Zero Trust with Guaranteed Accuracy Architecture Implementation for Intrusion Detection Systems (ZTA-IDS)
Date
2024-05-13
Authors
Journal Title
Journal ISSN
Volume Title
Publisher
University of Technology Sydney
Abstract
As security monitoring advances and cloud computing grows popular, organizations
increasingly outsource intrusion detection and monitoring to third-party analysts to
save on costs like installation, maintenance, labor, and computational time, thereby
enhancing efficiency and focus on services and products. However, due to the data
security risks of allowing cloud-based third-party analysts access to network traces,
the current ”trust but verify” approach in security monitoring is insufficient. Therefore, new mechanisms such as Zero Trust models, which demand a shift in perspective to “never trust, always verify”, must be built and implemented by network
providers. The main challenge, however, is that outsourcing sensitive network traces
to untrusted parties is inherently in contradiction with the policy of Zero Trust models. A great deal of effort has been devoted to address such security and privacy
issues. Unfortunately, the majority of these sacrifice usability to provide better
privacy guarantees, while others sacrifice privacy to maintain usability.

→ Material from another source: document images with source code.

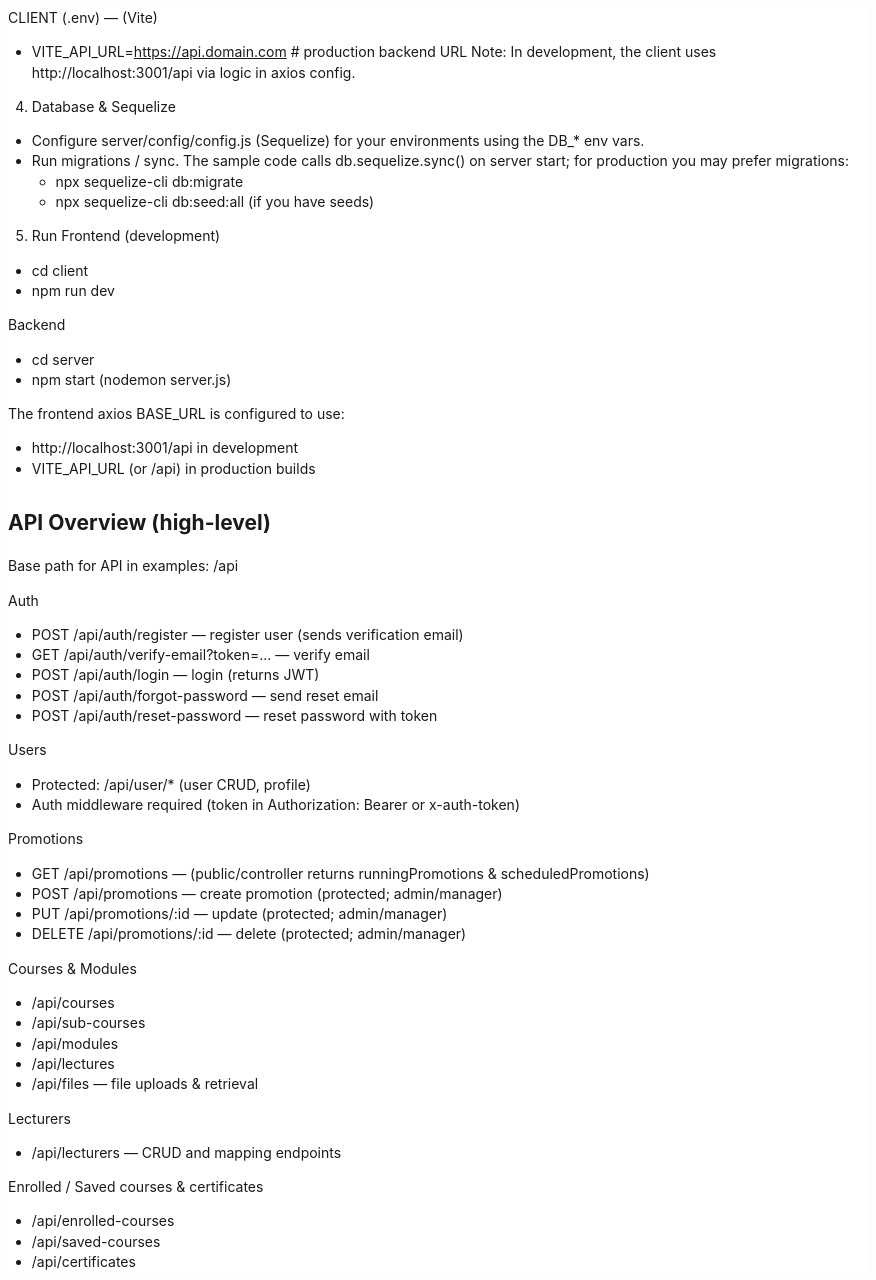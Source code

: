 CLIENT (.env) — (Vite)
- VITE_API_URL=https://api.domain.com  # production backend URL
Note: In development, the client uses http://localhost:3001/api via logic in axios config.

4) Database & Sequelize
- Configure server/config/config.js (Sequelize) for your environments using the DB_* env vars.
- Run migrations / sync. The sample code calls db.sequelize.sync() on server start; for production you may prefer migrations:
  - npx sequelize-cli db:migrate
  - npx sequelize-cli db:seed:all (if you have seeds)

5) Run
Frontend (development)
- cd client
- npm run dev

Backend
- cd server
- npm start  (nodemon server.js)

The frontend axios BASE_URL is configured to use:
- http://localhost:3001/api in development
- VITE_API_URL (or /api) in production builds

API Overview (high-level)
-------------------------
Base path for API in examples: /api

Auth
- POST /api/auth/register — register user (sends verification email)
- GET  /api/auth/verify-email?token=... — verify email
- POST /api/auth/login — login (returns JWT)
- POST /api/auth/forgot-password — send reset email
- POST /api/auth/reset-password — reset password with token

Users
- Protected: /api/user/* (user CRUD, profile)
- Auth middleware required (token in Authorization: Bearer <token> or x-auth-token)

Promotions
- GET  /api/promotions — (public/controller returns runningPromotions & scheduledPromotions)
- POST /api/promotions — create promotion (protected; admin/manager)
- PUT  /api/promotions/:id — update (protected; admin/manager)
- DELETE /api/promotions/:id — delete (protected; admin/manager)

Courses & Modules
- /api/courses
- /api/sub-courses
- /api/modules
- /api/lectures
- /api/files — file uploads & retrieval

Lecturers
- /api/lecturers — CRUD and mapping endpoints

Enrolled / Saved courses & certificates
- /api/enrolled-courses
- /api/saved-courses
- /api/certificates
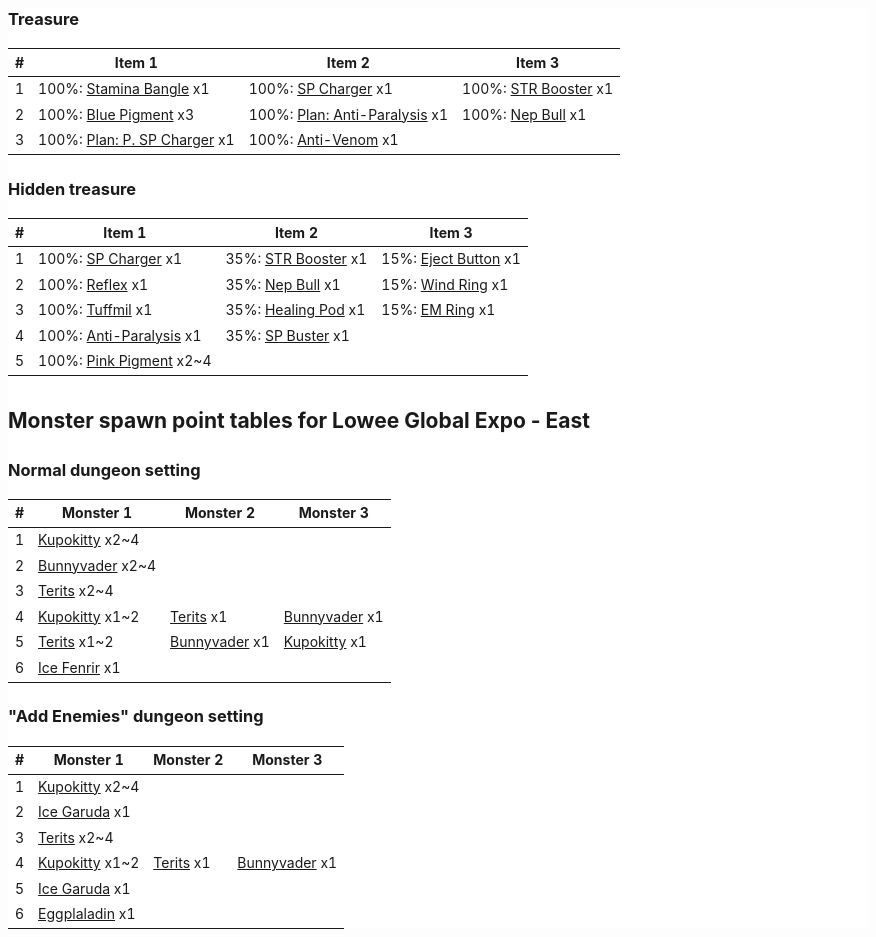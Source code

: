 
### Treasure


| #  | Item 1 | Item 2 | Item 3 |
| -- | ------ | ------ | ------ |
| 1 | 100%: [Stamina Bangle](/neptunia/rb2/item/0-1829-stamina-bangle.html) x1 | 100%: [SP Charger](/neptunia/rb2/item/0-14-sp-charger.html) x1 | 100%: [STR Booster](/neptunia/rb2/item/0-33-str-booster.html) x1 |
| 2 | 100%: [Blue Pigment](/neptunia/rb2/item/0-1031-blue-pigment.html) x3 | 100%: [Plan: Anti-Paralysis](/neptunia/rb2/item/0-421-plan-anti-paralysis.html) x1 | 100%: [Nep Bull](/neptunia/rb2/item/0-5-nep-bull.html) x1 |
| 3 | 100%: [Plan: P. SP Charger](/neptunia/rb2/item/0-411-plan-p-sp-charger.html) x1 | 100%: [Anti-Venom](/neptunia/rb2/item/0-23-anti-venom.html) x1 |

### Hidden treasure


| #  | Item 1 | Item 2 | Item 3 |
| -- | ------ | ------ | ------ |
| 1 | 100%: [SP Charger](/neptunia/rb2/item/0-14-sp-charger.html) x1 | 35%: [STR Booster](/neptunia/rb2/item/0-33-str-booster.html) x1 | 15%: [Eject Button](/neptunia/rb2/item/0-40-eject-button.html) x1 |
| 2 | 100%: [Reflex](/neptunia/rb2/item/0-21-reflex.html) x1 | 35%: [Nep Bull](/neptunia/rb2/item/0-5-nep-bull.html) x1 | 15%: [Wind Ring](/neptunia/rb2/item/0-1833-wind-ring.html) x1 |
| 3 | 100%: [Tuffmil](/neptunia/rb2/item/0-22-tuffmil.html) x1 | 35%: [Healing Pod](/neptunia/rb2/item/0-2-healing-pod.html) x1 | 15%: [EM Ring](/neptunia/rb2/item/0-1834-em-ring.html) x1 |
| 4 | 100%: [Anti-Paralysis](/neptunia/rb2/item/0-24-anti-paralysis.html) x1 | 35%: [SP Buster](/neptunia/rb2/item/0-1830-sp-buster.html) x1 |
| 5 | 100%: [Pink Pigment](/neptunia/rb2/item/0-1035-pink-pigment.html) x2~4 |

## Monster spawn point tables for Lowee Global Expo - East


### Normal dungeon setting


| #  | Monster 1 | Monster 2 | Monster 3 |
| -- | --------- | --------- | --------- |
| 1 | [Kupokitty](/neptunia/rb2/monster/0-143-kupokitty.html) x2~4 |
| 2 | [Bunnyvader](/neptunia/rb2/monster/0-144-bunnyvader.html) x2~4 |
| 3 | [Terits](/neptunia/rb2/monster/0-146-terits.html) x2~4 |
| 4 | [Kupokitty](/neptunia/rb2/monster/0-143-kupokitty.html) x1~2 | [Terits](/neptunia/rb2/monster/0-146-terits.html) x1 | [Bunnyvader](/neptunia/rb2/monster/0-144-bunnyvader.html) x1 |
| 5 | [Terits](/neptunia/rb2/monster/0-146-terits.html) x1~2 | [Bunnyvader](/neptunia/rb2/monster/0-144-bunnyvader.html) x1 | [Kupokitty](/neptunia/rb2/monster/0-143-kupokitty.html) x1 |
| 6 | [Ice Fenrir](/neptunia/rb2/monster/0-147-ice-fenrir.html) x1 |

### "Add Enemies" dungeon setting


| #  | Monster 1 | Monster 2 | Monster 3 |
| -- | --------- | --------- | --------- |
| 1 | [Kupokitty](/neptunia/rb2/monster/0-143-kupokitty.html) x2~4 |
| 2 | [Ice Garuda](/neptunia/rb2/monster/0-148-ice-garuda.html) x1 |
| 3 | [Terits](/neptunia/rb2/monster/0-146-terits.html) x2~4 |
| 4 | [Kupokitty](/neptunia/rb2/monster/0-143-kupokitty.html) x1~2 | [Terits](/neptunia/rb2/monster/0-146-terits.html) x1 | [Bunnyvader](/neptunia/rb2/monster/0-144-bunnyvader.html) x1 |
| 5 | [Ice Garuda](/neptunia/rb2/monster/0-148-ice-garuda.html) x1 |
| 6 | [Eggplaladin](/neptunia/rb2/monster/0-149-eggplaladin.html) x1 |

A case in
point is CryptoPAn, a prefix-preserving anonymization solution that preserves the
utility for Internet Protocol (IP)-based intrusion detection analyses but is vulnernable to semantic attacks. Recently, a new notion called the multi-view approach
has been proposed to preserve both the privacy and accuracy of the outsourced
datasets targeting intrusion detection schemes. In this thesis, we apply multi-view
approach, addressing the challenges including use of appropriate partitioning algorithm and interpretation of security rules in each IDS when examining anonymized
views. It assesses the model’s effectiveness against various intrusions and its resilience to different semantic attacks. Furthermore, we propose a new binary IDS,
based on an autoencoder and a convolutional neural network, which outperforms
other related works and achieves an accuracy of 92% using small amount of training
data. Additionally, we extend binary IDS to a multiclass IDS and we take sequential
dependencies into consideration using recurrent neural networks. However, experi-
ments reveal a decline in accuracy on real-world data due to significant domain shift
between the training and real-world data domains. This may be due to variety of
training data on real-world scenarios and sensitivity to input changes. However, after fine-tuning with a limited set of samples from the real-world domain, our model’s
accuracy improved significantly, aligning with unique characteristics of the collected
data.
Description
Keywords
Zero Trust models, intrusion detection systems, security, convolutional neural network, recurrent neural networks.